WHAT THE TASK ASKS: Exclude all pictures. Then restate, word for word, the entries from the first line through the line that contains "- To learn more".

■ ■ ■ ■

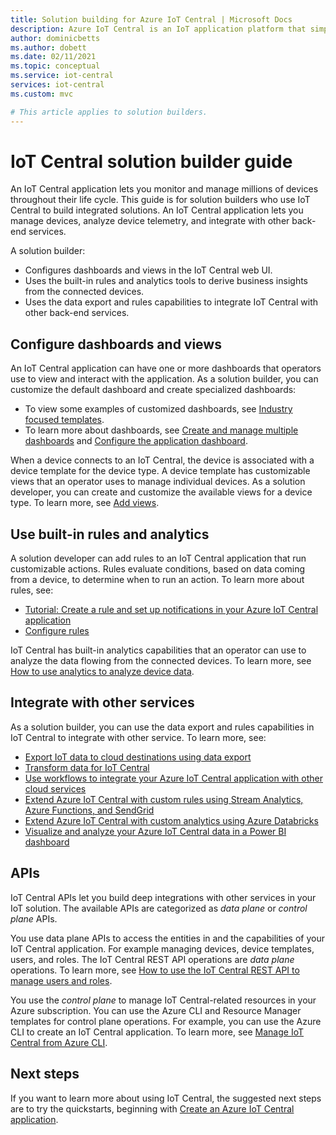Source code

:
 ```yaml
---
title: Solution building for Azure IoT Central | Microsoft Docs
description: Azure IoT Central is an IoT application platform that simplifies the creation of IoT solutions. This article provides an overview of building integrated solutions with IoT Central.
author: dominicbetts
ms.author: dobett
ms.date: 02/11/2021
ms.topic: conceptual
ms.service: iot-central
services: iot-central
ms.custom: mvc

# This article applies to solution builders.
---
```


# IoT Central solution builder guide

An IoT Central application lets you monitor and manage millions of devices throughout their life cycle. This guide is for solution builders who use IoT Central to build integrated solutions. An IoT Central application lets you manage devices, analyze device telemetry, and integrate with other back-end services.

A solution builder:

- Configures dashboards and views in the IoT Central web UI.
- Uses the built-in rules and analytics tools to derive business insights from the connected devices.
- Uses the data export and rules capabilities to integrate IoT Central with other back-end services.

## Configure dashboards and views

An IoT Central application can have one or more dashboards that operators use to view and interact with the application. As a solution builder, you can customize the default dashboard and create specialized dashboards:

- To view some examples of customized dashboards, see [Industry focused templates](concepts-app-templates.md#industry-focused-templates).
- To learn more about dashboards, see [Create and manage multiple dashboards](howto-manage-dashboards.md) and [Configure the application dashboard](howto-manage-dashboards.md).

When a device connects to an IoT Central, the device is associated with a device template for the device type. A device template has customizable views that an operator uses to manage individual devices. As a solution developer, you can create and customize the available views for a device type. To learn more, see [Add views](howto-set-up-template.md#views).

## Use built-in rules and analytics

A solution developer can add rules to an IoT Central application that run customizable actions. Rules evaluate conditions, based on data coming from a device, to determine when to run an action. To learn more about rules, see:

- [Tutorial: Create a rule and set up notifications in your Azure IoT Central application](tutorial-create-telemetry-rules.md)
- [Configure rules](howto-configure-rules.md)

IoT Central has built-in analytics capabilities that an operator can use to analyze the data flowing from the connected devices. To learn more, see [How to use analytics to analyze device data](howto-create-analytics.md).

## Integrate with other services

As a solution builder, you can use the data export and rules capabilities in IoT Central to integrate with other service. To learn more, see:

- [Export IoT data to cloud destinations using data export](howto-export-data.md)
- [Transform data for IoT Central](howto-transform-data.md)
- [Use workflows to integrate your Azure IoT Central application with other cloud services](howto-configure-rules-advanced.md)
- [Extend Azure IoT Central with custom rules using Stream Analytics, Azure Functions, and SendGrid](howto-create-custom-rules.md)
- [Extend Azure IoT Central with custom analytics using Azure Databricks](howto-create-custom-analytics.md)
- [Visualize and analyze your Azure IoT Central data in a Power BI dashboard](howto-connect-powerbi.md)

## APIs

IoT Central APIs let you build deep integrations with other services in your IoT solution. The available APIs are categorized as *data plane* or *control plane* APIs.

You use data plane APIs to access the entities in and the capabilities of your IoT Central application. For example managing devices, device templates, users, and roles. The IoT Central REST API operations are *data plane* operations. To learn more, see [How to use the IoT Central REST API to manage users and roles](howto-manage-users-roles-with-rest-api.md).

You use the *control plane* to manage IoT Central-related resources in your Azure subscription. You can use the Azure CLI and Resource Manager templates for control plane operations. For example, you can use the Azure CLI to create an IoT Central application. To learn more, see [Manage IoT Central from Azure CLI](howto-manage-iot-central-from-cli.md).

## Next steps

If you want to learn more about using IoT Central, the suggested next steps are to try the quickstarts, beginning with [Create an Azure IoT Central application](./quick-deploy-iot-central.md).
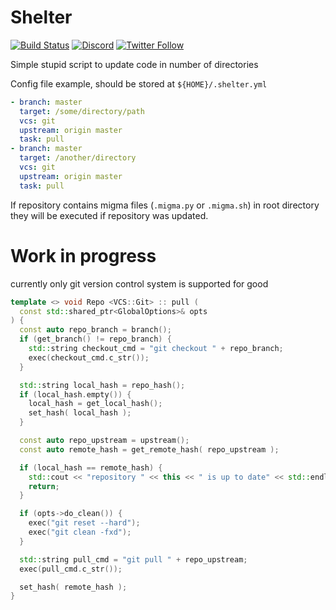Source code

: # Shelter

[![Build Status](https://github.com/Miezhiko/Shelter/actions/workflows/cmake.yml/badge.svg)](https://github.com/Miezhiko/Shelter/actions/workflows/cmake.yml)
[![Discord](https://img.shields.io/discord/611822838831251466?label=Discord&color=pink)](https://discord.gg/GdzjVvD)
[![Twitter Follow](https://img.shields.io/twitter/follow/Miezhiko.svg?style=social)](https://twitter.com/Miezhiko)

Simple stupid script to update code in number of directories

Config file example, should be stored at `${HOME}/.shelter.yml`

```yaml
- branch: master
  target: /some/directory/path
  vcs: git
  upstream: origin master
  task: pull
- branch: master
  target: /another/directory
  vcs: git
  upstream: origin master
  task: pull
```

If repository contains migma files (`.migma.py` or `.migma.sh`) in root directory they will be executed if repository was updated.

Work in progress
================

currently only git version control system is supported for good

```cpp
template <> void Repo <VCS::Git> :: pull (
  const std::shared_ptr<GlobalOptions>& opts
) {
  const auto repo_branch = branch();
  if (get_branch() != repo_branch) {
    std::string checkout_cmd = "git checkout " + repo_branch;
    exec(checkout_cmd.c_str());
  }

  std::string local_hash = repo_hash();
  if (local_hash.empty()) {
    local_hash = get_local_hash();
    set_hash( local_hash );
  }

  const auto repo_upstream = upstream();
  const auto remote_hash = get_remote_hash( repo_upstream );

  if (local_hash == remote_hash) {
    std::cout << "repository " << this << " is up to date" << std::endl;
    return;
  }

  if (opts->do_clean()) {
    exec("git reset --hard");
    exec("git clean -fxd");
  }

  std::string pull_cmd = "git pull " + repo_upstream;
  exec(pull_cmd.c_str());

  set_hash( remote_hash );
}
```
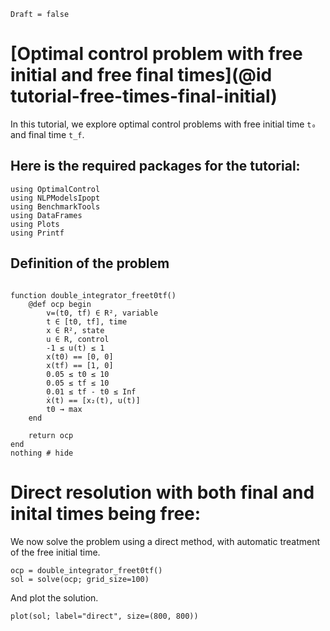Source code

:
 ```@meta
Draft = false
```

# [Optimal control problem with free initial and free final times](@id tutorial-free-times-final-initial)

In this tutorial, we explore optimal control problems with free initial time `t₀` and final time `t_f`. 


## Here is the required packages for the tutorial:

```@example both_time
using OptimalControl
using NLPModelsIpopt
using BenchmarkTools
using DataFrames
using Plots
using Printf
```
## Definition of the problem

```@example both_time

function double_integrator_freet0tf()
    @def ocp begin
        v=(t0, tf) ∈ R², variable
        t ∈ [t0, tf], time
        x ∈ R², state
        u ∈ R, control
        -1 ≤ u(t) ≤ 1
        x(t0) == [0, 0]
        x(tf) == [1, 0]
        0.05 ≤ t0 ≤ 10
        0.05 ≤ tf ≤ 10
        0.01 ≤ tf - t0 ≤ Inf
        ẋ(t) == [x₂(t), u(t)]
        t0 → max
    end

    return ocp
end
nothing # hide
```

#  Direct resolution with both final and inital times being free:


We now solve the problem using a direct method, with automatic treatment of the free initial time.

```@example both_time
ocp = double_integrator_freet0tf()
sol = solve(ocp; grid_size=100)
```
And plot the solution.

```@example both_time
plot(sol; label="direct", size=(800, 800))
```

■ ■ ■ ■

WRITTEN ANSWER:
Source code

:
 ```yaml
---
title: Solution building for Azure IoT Central | Microsoft Docs
description: Azure IoT Central is an IoT application platform that simplifies the creation of IoT solutions. This article provides an overview of building integrated solutions with IoT Central.
author: dominicbetts
ms.author: dobett
ms.date: 02/11/2021
ms.topic: conceptual
ms.service: iot-central
services: iot-central
ms.custom: mvc

# This article applies to solution builders.
---
```


# IoT Central solution builder guide

An IoT Central application lets you monitor and manage millions of devices throughout their life cycle. This guide is for solution builders who use IoT Central to build integrated solutions. An IoT Central application lets you manage devices, analyze device telemetry, and integrate with other back-end services.

A solution builder:

- Configures dashboards and views in the IoT Central web UI.
- Uses the built-in rules and analytics tools to derive business insights from the connected devices.
- Uses the data export and rules capabilities to integrate IoT Central with other back-end services.

## Configure dashboards and views

An IoT Central application can have one or more dashboards that operators use to view and interact with the application. As a solution builder, you can customize the default dashboard and create specialized dashboards:

- To view some examples of customized dashboards, see [Industry focused templates](concepts-app-templates.md#industry-focused-templates).
- To learn more about dashboards, see [Create and manage multiple dashboards](howto-manage-dashboards.md) and [Configure the application dashboard](howto-manage-dashboards.md).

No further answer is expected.